The real test will come January 2017: violence eked from angry feet will further embolden the Right as a response to the Left becoming more militant; which, four decades ago in the face of race-riots and Vietnam, manifested in Richard Nixon. Looking at the learned lessons of the past, if the angry Left gets angrier, we’re going to find a voice to unite behind, and when you vote angry, as the President-elect displayed, anything can happen.

It’s not a stretch to imagine a Left-wing totalitarian candidate elected to fight a perceived Right-wing totalitarian threat.

Those of us that fall to the Left rely on the fact that we can bring about change without this bigoted, violent language. Moreover, as the election campaign taught us… you can’t trump Trump.

Trump himself has called for unity; a sentiment echoed by outgoing President Obama and his vanquished foe Hillary Clinton.

Their message is sound: the election result is not going to change; throwing all your energy at continuing the divide will accomplish nothing.

Do not, however, confuse unity with congruence. Unity in this context represents accepting the result and going back to focusing on the common goal. Committing to unity doesn’t mean that you can’t continue to question, analyse and even protest things that warrant your opposition.

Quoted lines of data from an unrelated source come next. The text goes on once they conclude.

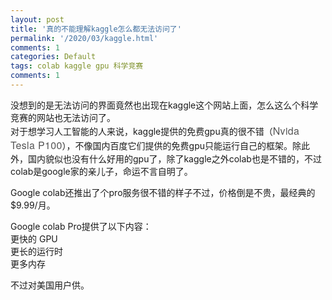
 ```yaml
---
layout: post
title: '真的不能理解kaggle怎么都无法访问了'
permalink: '/2020/03/kaggle.html'
comments: 1
categories: Default
tags: colab kaggle gpu 科学竞赛
comments: 1
---
```

没想到的是无法访问的界面竟然也出现在kaggle这个网站上面，怎么这么个科学竞赛的网站也无法访问了。  
对于想学习人工智能的人来说，kaggle提供的免费gpu真的很不错（<span style='background-color: white; color: #555555; font-family: "Microsoft YaHei", "Helvetica Neue", Helvetica, Arial, sans-serif; font-size: 16px; letter-spacing: 0.32px; text-align: justify;'>Nvida Tesla P100</span>），不像国内百度它们提供的免费gpu只能运行自己的框架。除此外，国内貌似也没有什么好用的gpu了，除了kaggle之外colab也是不错的，不过colab是google家的亲儿子，命运不言自明了。  
  
Google colab还推出了个pro服务很不错的样子不过，价格倒是不贵，最经典的$9.99/月。  
  
Google colab Pro提供了以下内容：  
更快的 GPU  
更长的运行时  
更多内存  
  
不过对美国用户供。  
  
  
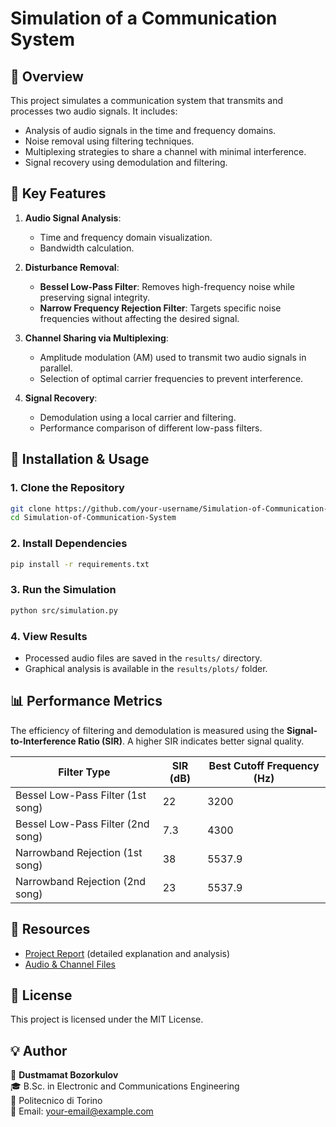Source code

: # Simulation of a Communication System

## 📌 Overview
This project simulates a communication system that transmits and processes two audio signals. It includes:
- Analysis of audio signals in the time and frequency domains.
- Noise removal using filtering techniques.
- Multiplexing strategies to share a channel with minimal interference.
- Signal recovery using demodulation and filtering.


## 🎯 Key Features
1. **Audio Signal Analysis**:
   - Time and frequency domain visualization.
   - Bandwidth calculation.

2. **Disturbance Removal**:
   - **Bessel Low-Pass Filter**: Removes high-frequency noise while preserving signal integrity.
   - **Narrow Frequency Rejection Filter**: Targets specific noise frequencies without affecting the desired signal.

3. **Channel Sharing via Multiplexing**:
   - Amplitude modulation (AM) used to transmit two audio signals in parallel.
   - Selection of optimal carrier frequencies to prevent interference.

4. **Signal Recovery**:
   - Demodulation using a local carrier and filtering.
   - Performance comparison of different low-pass filters.

## 🔧 Installation & Usage
### **1. Clone the Repository**
```bash
git clone https://github.com/your-username/Simulation-of-Communication-System.git
cd Simulation-of-Communication-System
```

### **2. Install Dependencies**
```bash
pip install -r requirements.txt
```

### **3. Run the Simulation**
```bash
python src/simulation.py
```

### **4. View Results**
- Processed audio files are saved in the `results/` directory.
- Graphical analysis is available in the `results/plots/` folder.

## 📊 Performance Metrics
The efficiency of filtering and demodulation is measured using the **Signal-to-Interference Ratio (SIR)**. A higher SIR indicates better signal quality. 

| Filter Type                         | SIR (dB) | Best Cutoff Frequency (Hz) |
|--------------------------------------|----------|---------------------------|
| Bessel Low-Pass Filter (1st song)    | 22       | 3200                      |
| Bessel Low-Pass Filter (2nd song)    | 7.3      | 4300                      |
| Narrowband Rejection (1st song)      | 38       | 5537.9                    |
| Narrowband Rejection (2nd song)      | 23       | 5537.9                    |

## 📎 Resources
- [Project Report](report.pdf) (detailed explanation and analysis)
- [Audio & Channel Files](https://drive.google.com/drive/folders/1rXr1-bNQwBm6VB0d-Prug1Dr7H73kD1Z?usp=drive_link)

## 💜 License
This project is licensed under the MIT License.

## 💡 Author
👤 **Dustmamat Bozorkulov**  
🎓 B.Sc. in Electronic and Communications Engineering  
🏢 Politecnico di Torino  
📧 Email: your-email@example.com
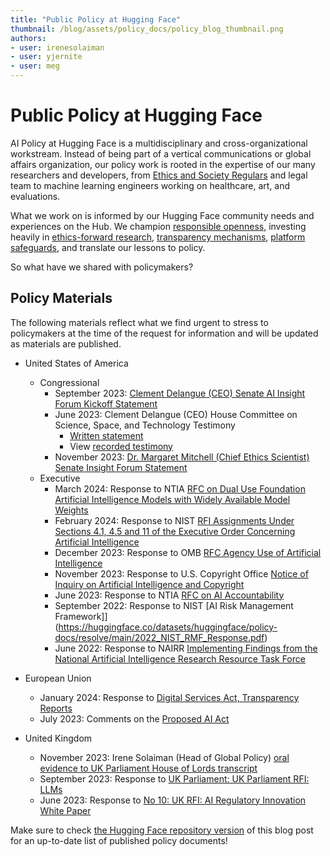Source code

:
 ```yaml
---
title: "Public Policy at Hugging Face"
thumbnail: /blog/assets/policy_docs/policy_blog_thumbnail.png
authors:
- user: irenesolaiman
- user: yjernite
- user: meg
---
```


# Public Policy at Hugging Face

<!-- {blog_metadata} -->
<!-- {authors} -->

AI Policy at Hugging Face is a multidisciplinary and cross-organizational workstream. Instead of being part of a vertical communications or global affairs organization, our policy work is rooted in the expertise of our many researchers and developers, from [Ethics and Society Regulars](https://huggingface.co/blog/ethics-soc-1) and legal team to machine learning engineers working on healthcare, art, and evaluations.

What we work on is informed by our Hugging Face community needs and experiences on the Hub. We champion [responsible openness](https://huggingface.co/blog/ethics-soc-3), investing heavily in [ethics-forward research](https://huggingface.co/spaces/society-ethics/about), [transparency mechanisms](https://huggingface.co/blog/model-cards), [platform safeguards](https://huggingface.co/content-guidelines), and translate our lessons to policy. 

So what have we shared with policymakers?

## Policy Materials
The following materials reflect what we find urgent to stress to policymakers at the time of the request for information and will be updated as materials are published.


- United States of America
    - Congressional
        - September 2023: [Clement Delangue (CEO) Senate AI Insight Forum Kickoff Statement](https://huggingface.co/datasets/huggingface/policy-docs/resolve/main/2023_AI%20Insight%20Forum%20Kickoff%20Written%20Statement.pdf)
        - June 2023: Clement Delangue (CEO) House Committee on Science, Space, and Technology Testimony
            - [Written statement](https://huggingface.co/datasets/huggingface/policy-docs/resolve/main/2023_HCSST_CongressionalTestimony.pdf)
            - View [recorded testimony](https://science.house.gov/2023/6/artificial-intelligence-advancing-innovation-towards-the-national-interest)
        - November 2023: [Dr. Margaret Mitchell (Chief Ethics Scientist) Senate Insight Forum Statement](https://www.schumer.senate.gov/imo/media/doc/Margaret%20Mitchell%20-%20Statement.pdf)
    - Executive
        - March 2024: Response to NTIA [RFC on Dual Use Foundation Artificial Intelligence Models with Widely Available Model Weights](https://huggingface.co/datasets/huggingface/policy-docs/resolve/main/2023_NTIA_Response.pdf)
        - February 2024: Response to NIST [RFI Assignments Under Sections 4.1, 4.5 and 11 of the Executive Order Concerning Artificial Intelligence](https://huggingface.co/datasets/huggingface/policy-docs/blob/main/2024_NIST%20RFI%20on%20EO.pdf)
        - December 2023: Response to OMB [RFC Agency Use of Artificial Intelligence](https://huggingface.co/datasets/huggingface/policy-docs/resolve/main/2023_OMB%20EO%20RFC.pdf)
        - November 2023: Response to U.S. Copyright Office [Notice of Inquiry on Artificial Intelligence and Copyright](https://huggingface.co/datasets/huggingface/policy-docs/resolve/main/2023_Copyright_Response.pdf)
        - June 2023: Response to NTIA [RFC on AI Accountability](https://huggingface.co/datasets/huggingface/policy-docs/resolve/main/2023_NTIA_Response.pdf)
        - September 2022: Response to NIST [AI Risk Management Framework]](https://huggingface.co/datasets/huggingface/policy-docs/resolve/main/2022_NIST_RMF_Response.pdf)
        - June 2022: Response to NAIRR [Implementing Findings from the National Artificial Intelligence Research Resource Task Force](https://huggingface.co/blog/assets/92_us_national_ai_research_resource/Hugging_Face_NAIRR_RFI_2022.pdf)



- European Union
    - January 2024: Response to [Digital Services Act, Transparency Reports](https://huggingface.co/datasets/huggingface/policy-docs/resolve/main/2024_DSA_Response.pdf)
    - July 2023: Comments on the [Proposed AI Act](https://huggingface.co/blog/assets/eu_ai_act_oss/supporting_OS_in_the_AIAct.pdf)

- United Kingdom
    - November 2023: Irene Solaiman (Head of Global Policy) [oral evidence to UK Parliament House of Lords transcript](https://committees.parliament.uk/oralevidence/13802/default/)
    - September 2023: Response to [UK Parliament: UK Parliament RFI: LLMs](https://huggingface.co/datasets/huggingface/policy-docs/resolve/main/2023_UK%20Parliament%20RFI%20LLMs.pdf)
    - June 2023: Response to [No 10: UK RFI: AI Regulatory Innovation White Paper](https://huggingface.co/datasets/huggingface/policy-docs/resolve/main/2023_UK_RFI_AI_Regulatory_Innovation_White_Paper.pdf)
 
Make sure to check [the Hugging Face repository version](https://huggingface.co/datasets/huggingface/policy-docs) of this blog post for an up-to-date list of published policy documents!



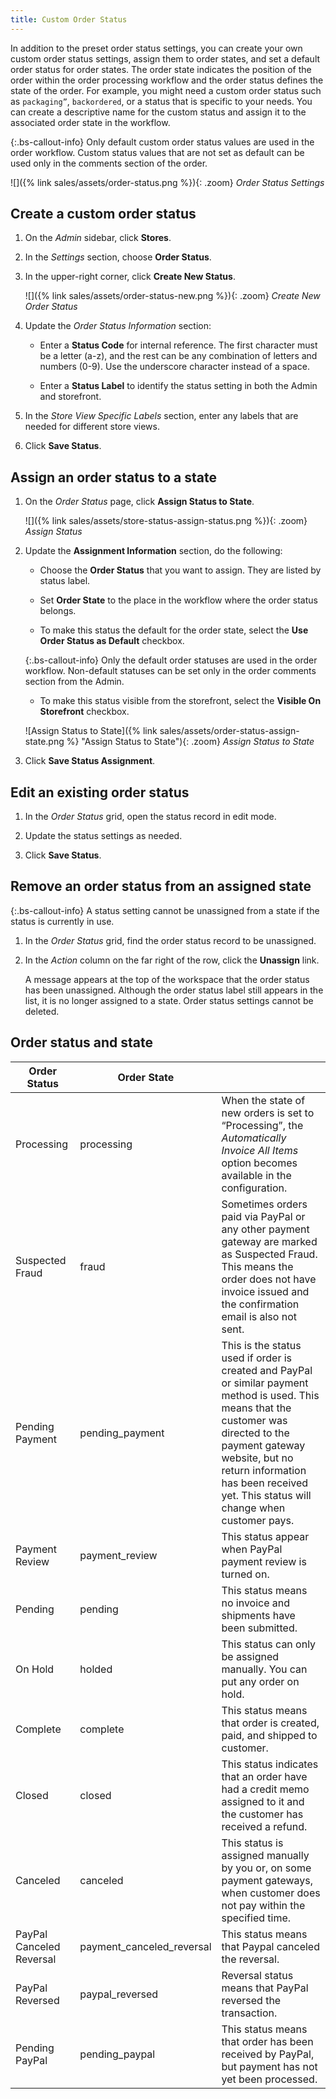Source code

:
 ```yaml
---
title: Custom Order Status
---
```


In addition to the preset order status settings, you can create your own custom order status settings, assign them to order states, and set a default order status for order states. The order state indicates the position of the order within the order processing workflow and the order status defines the state of the order. For example, you might need a custom order status such as `packaging”`, `backordered`, or a status that is specific to your needs. You can create a descriptive name for the custom status and assign it to the associated order state in the workflow.

{:.bs-callout-info}
Only default custom order status values are used in the order workflow. Custom status values that are not set as default can be used only in the comments section of the order.

![]({% link sales/assets/order-status.png %}){: .zoom}
_Order Status Settings_

## Create a custom order status

1. On the _Admin_ sidebar, click **Stores**.

1. In the _Settings_ section, choose **Order Status**.

1. In the upper-right corner, click **Create New Status**.

   ![]({% link sales/assets/order-status-new.png %}){: .zoom}
   _Create New Order Status_

1. Update the _Order Status Information_ section:

   - Enter a **Status Code** for internal reference. The first character must be a letter (a-z), and the rest can be any combination of letters and numbers (0-9). Use the underscore character instead of a space.

   - Enter a **Status Label** to identify the status setting in both the Admin and storefront.

1. In the _Store View Specific Labels_ section, enter any labels that are needed for different store views.

1. Click **Save Status**.

## Assign an order status to a state

1. On the _Order Status_ page, click **Assign Status to State**.

   ![]({% link sales/assets/store-status-assign-status.png %}){: .zoom}
   _Assign Status_

1. Update the **Assignment Information** section, do the following:

   - Choose the **Order Status** that you want to assign. They are listed by status label.

   - Set **Order State** to the place in the workflow where the order status belongs.

   - To make this status the default for the order state, select the **Use Order Status as Default** checkbox.

   {:.bs-callout-info}
   Only the default order statuses are used in the order workflow. Non-default statuses can be set only in the order comments section from the Admin.

   - To make this status visible from the storefront, select the **Visible On Storefront** checkbox.

   ![Assign Status to State]({% link sales/assets/order-status-assign-state.png %} "Assign Status to State"){: .zoom}
   _Assign Status to State_

1. Click **Save Status Assignment**.

## Edit an existing order status

1. In the _Order Status_ grid, open the status record in edit mode.

1. Update the status settings as needed.

1. Click **Save Status**.

## Remove an order status from an assigned state

{:.bs-callout-info}
A status setting cannot be unassigned from a state if the status is currently in use.

1. In the _Order Status_ grid, find the order status record to be unassigned.

1. In the _Action_ column on the far right of the row, click the **Unassign** link.

   A message appears at the top of the workspace that the order status has been unassigned. Although the order status label still appears in the list, it is no longer assigned to a state. Order status settings cannot be deleted.

## Order status and state

|Order Status|Order State||
|--- |--- |--- |
|Processing|processing|When the state of new orders is set to “Processing”, the _Automatically Invoice All Items_ option becomes available in the configuration.|
|Suspected Fraud|fraud|Sometimes orders paid via PayPal or any other payment gateway are marked as Suspected Fraud. This means the order does not have invoice issued and the confirmation email is also not sent.|
|Pending Payment|pending_payment|This is the status used if order is created and PayPal or similar payment method is used. This means that the customer was directed to the payment gateway website, but no return information has been received yet. This status will change when customer pays.|
|Payment Review|payment_review|This status appear when PayPal payment review is turned on.|
|Pending|pending|This status means no invoice and shipments have been submitted.|
|On Hold|holded|This status can only be assigned manually. You can put any order on hold.|
|Complete|complete|This status means that order is created, paid, and shipped to customer.|
|Closed|closed|This status indicates that an order have had a credit memo assigned to it and the customer has received a refund.|
|Canceled|canceled|This status is assigned manually by you or, on some payment gateways, when customer does not pay within the specified time.|
|PayPal Canceled Reversal|payment_canceled_reversal|This status means that Paypal canceled the reversal.|
|PayPal Reversed|paypal_reversed|Reversal status means that PayPal reversed the transaction.|
|Pending PayPal|pending_paypal|This status means that order has been received by PayPal, but payment has not yet been processed.|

The disappointment, hopelessness and even fury that we feel should not be wasted. It should drive us to find a constructive way to move forward and ensure that the lessons are truly learned, come the time when the tables turn – to hold those in power accountable for what they do moving forward, rather than what they have threatened to do. Continuing down a path that includes threats of rape, condoning murder, encouraging violence and a general unwillingness to engage in constructive discourse, will only turn us into what we seek to fight, which will lead to a nation split against itself, fighting over the same point, spoken in the same tongue: the language of violence.

One of my favourite scribes of the modern era, Aaron Sorkin, summed it up perfectly in a heartfelt letter written to his daughter after Trump’s victory.

“America didn’t stop being America last night and we didn’t stop being Americans and here’s the thing about Americans: Our darkest days have always – always – been followed by our finest hours.”

The reason that dark times are often followed by light is because those that seek the light use it to guide them. They don’t crawl further into darkness; they fight the battle on home turf, on their own terms.

Love does trump hate. We need to remember what we actually stand for, not what we’re marching to stop.

The greatest weapon you can give those who oppose you is your own hypocrisy. Fighting at the expense of your values means you have lost already.